Task to complete:
Copy out each line below in which the string "order" appears.

(Beginning of Supplied information)

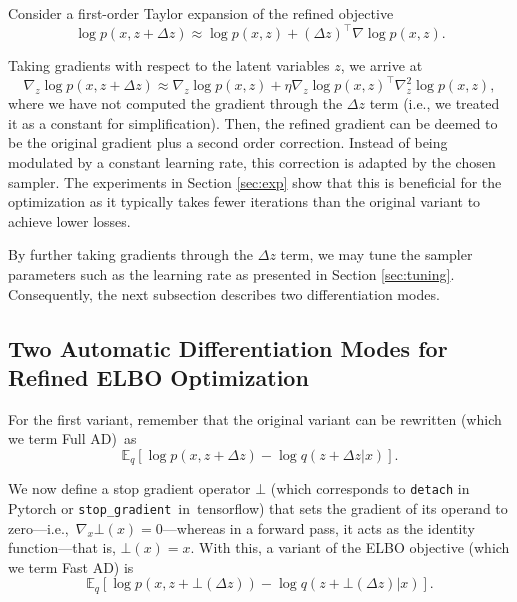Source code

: Consider a first-order Taylor expansion of the refined objective 
$$
\log p(x, z + \Delta z) \approx \log p(x, z) + (\Delta z)^\intercal \nabla \log p(x, z).
$$

Taking gradients %
with respect to the latent variables $z$, we arrive at
$$
\nabla_z \log p(x, z + \Delta z) \approx \nabla_z \log p(x,z) + \eta \nabla_z \log p(x,z)^\intercal \nabla_z^2 \log p(x,z),
$$
where we have not computed the gradient through the $\Delta z$ term (i.e., we treated it as a constant for simplification). Then, the refined gradient can be deemed to be the original gradient plus a second order correction. Instead of being modulated by a constant learning rate, this correction is adapted by the chosen sampler. The experiments in Section \ref{sec:exp} 
show that this is beneficial for the optimization as it 
typically takes fewer iterations than the original variant to achieve lower losses. 

By further taking gradients through the $\Delta z$ term, we may tune the sampler parameters such as the learning rate as 
presented in Section \ref{sec:tuning}. Consequently, the next subsection describes two 
differentiation modes.


\subsection{Two Automatic Differentiation Modes for Refined ELBO Optimization}\label{sec:AD}

For the first variant, 
remember that the original variant can be 
rewritten (which we term Full AD)~as
\begin{equation}
     \mathbb{E}_q \left[ \log p(x, z + \Delta z) - \log q(z + \Delta z | x) \right].
\end{equation}



We now define a stop gradient operator $\bot$ (which corresponds to \texttt{detach} in Pytorch or \linebreak \texttt{stop\_gradient}~in~tensorflow)  that sets the gradient of its operand to zero---i.e.,~$\nabla_x \bot (x) = 0$---whereas in a forward pass, it acts as the identity function---that is, $\bot (x) = x$. With this, a variant  of the ELBO objective (which we term Fast AD) is
\begin{equation}
    \mathbb{E}_q \left[ \log p(x, z + \bot (\Delta z)) - \log q(z + \bot(\Delta z) | x) \right].
\end{equation}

(End of Supplied information)

Response below:
: Consider a first-order Taylor expansion of the refined objective 
where we have not computed the gradient through the $\Delta z$ term (i.e., we treated it as a constant for simplification). Then, the refined gradient can be deemed to be the original gradient plus a second order correction. Instead of being modulated by a constant learning rate, this correction is adapted by the chosen sampler. The experiments in Section \ref{sec:exp} 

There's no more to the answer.